* **Exercise description**: Carry over every entry exactly as it appears in the records.

Stored items:
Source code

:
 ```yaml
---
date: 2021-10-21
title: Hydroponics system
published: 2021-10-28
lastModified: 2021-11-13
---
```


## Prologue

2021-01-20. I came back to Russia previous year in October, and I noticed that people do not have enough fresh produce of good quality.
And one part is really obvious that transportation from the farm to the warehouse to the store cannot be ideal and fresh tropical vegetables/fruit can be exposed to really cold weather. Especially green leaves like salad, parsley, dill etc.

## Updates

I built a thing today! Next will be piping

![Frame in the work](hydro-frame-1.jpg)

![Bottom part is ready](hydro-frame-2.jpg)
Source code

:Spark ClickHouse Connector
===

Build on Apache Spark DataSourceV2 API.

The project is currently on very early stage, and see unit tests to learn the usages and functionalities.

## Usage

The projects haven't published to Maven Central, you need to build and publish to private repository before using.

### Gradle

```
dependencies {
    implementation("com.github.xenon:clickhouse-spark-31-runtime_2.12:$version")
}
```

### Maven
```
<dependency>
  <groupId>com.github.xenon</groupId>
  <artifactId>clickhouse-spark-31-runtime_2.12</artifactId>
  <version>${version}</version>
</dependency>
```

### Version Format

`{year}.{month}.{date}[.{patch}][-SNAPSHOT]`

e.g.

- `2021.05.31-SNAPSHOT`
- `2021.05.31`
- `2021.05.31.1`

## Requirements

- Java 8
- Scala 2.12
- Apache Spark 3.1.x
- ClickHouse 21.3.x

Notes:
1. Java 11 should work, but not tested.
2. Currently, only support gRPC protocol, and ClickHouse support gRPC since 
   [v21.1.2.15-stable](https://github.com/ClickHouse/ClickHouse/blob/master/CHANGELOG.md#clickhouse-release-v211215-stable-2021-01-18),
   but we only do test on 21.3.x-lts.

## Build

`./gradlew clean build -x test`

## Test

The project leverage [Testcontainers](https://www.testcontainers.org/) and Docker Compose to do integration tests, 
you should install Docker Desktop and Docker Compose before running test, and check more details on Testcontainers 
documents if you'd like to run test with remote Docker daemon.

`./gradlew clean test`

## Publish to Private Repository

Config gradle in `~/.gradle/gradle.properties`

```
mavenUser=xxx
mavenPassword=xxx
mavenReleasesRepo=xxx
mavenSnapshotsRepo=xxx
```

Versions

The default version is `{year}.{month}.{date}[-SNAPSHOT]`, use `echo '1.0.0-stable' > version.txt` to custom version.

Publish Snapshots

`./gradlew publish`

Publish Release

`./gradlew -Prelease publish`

* **Your response**:
Source code

:
 ```yaml
---
date: 2021-10-21
title: Hydroponics system
published: 2021-10-28
lastModified: 2021-11-13
---
```


## Prologue

2021-01-20. I came back to Russia previous year in October, and I noticed that people do not have enough fresh produce of good quality.
And one part is really obvious that transportation from the farm to the warehouse to the store cannot be ideal and fresh tropical vegetables/fruit can be exposed to really cold weather. Especially green leaves like salad, parsley, dill etc.

## Updates

I built a thing today! Next will be piping

![Frame in the work](hydro-frame-1.jpg)

![Bottom part is ready](hydro-frame-2.jpg)
Source code

:Spark ClickHouse Connector
===

Build on Apache Spark DataSourceV2 API.

The project is currently on very early stage, and see unit tests to learn the usages and functionalities.

## Usage

The projects haven't published to Maven Central, you need to build and publish to private repository before using.

### Gradle

```
dependencies {
    implementation("com.github.xenon:clickhouse-spark-31-runtime_2.12:$version")
}
```

### Maven
```
<dependency>
  <groupId>com.github.xenon</groupId>
  <artifactId>clickhouse-spark-31-runtime_2.12</artifactId>
  <version>${version}</version>
</dependency>
```

### Version Format

`{year}.{month}.{date}[.{patch}][-SNAPSHOT]`

e.g.

- `2021.05.31-SNAPSHOT`
- `2021.05.31`
- `2021.05.31.1`

## Requirements

- Java 8
- Scala 2.12
- Apache Spark 3.1.x
- ClickHouse 21.3.x

Notes:
1. Java 11 should work, but not tested.
2. Currently, only support gRPC protocol, and ClickHouse support gRPC since 
   [v21.1.2.15-stable](https://github.com/ClickHouse/ClickHouse/blob/master/CHANGELOG.md#clickhouse-release-v211215-stable-2021-01-18),
   but we only do test on 21.3.x-lts.

## Build

`./gradlew clean build -x test`

## Test

The project leverage [Testcontainers](https://www.testcontainers.org/) and Docker Compose to do integration tests, 
you should install Docker Desktop and Docker Compose before running test, and check more details on Testcontainers 
documents if you'd like to run test with remote Docker daemon.

`./gradlew clean test`

## Publish to Private Repository

Config gradle in `~/.gradle/gradle.properties`

```
mavenUser=xxx
mavenPassword=xxx
mavenReleasesRepo=xxx
mavenSnapshotsRepo=xxx
```

Versions

The default version is `{year}.{month}.{date}[-SNAPSHOT]`, use `echo '1.0.0-stable' > version.txt` to custom version.

Publish Snapshots

`./gradlew publish`

Publish Release

`./gradlew -Prelease publish`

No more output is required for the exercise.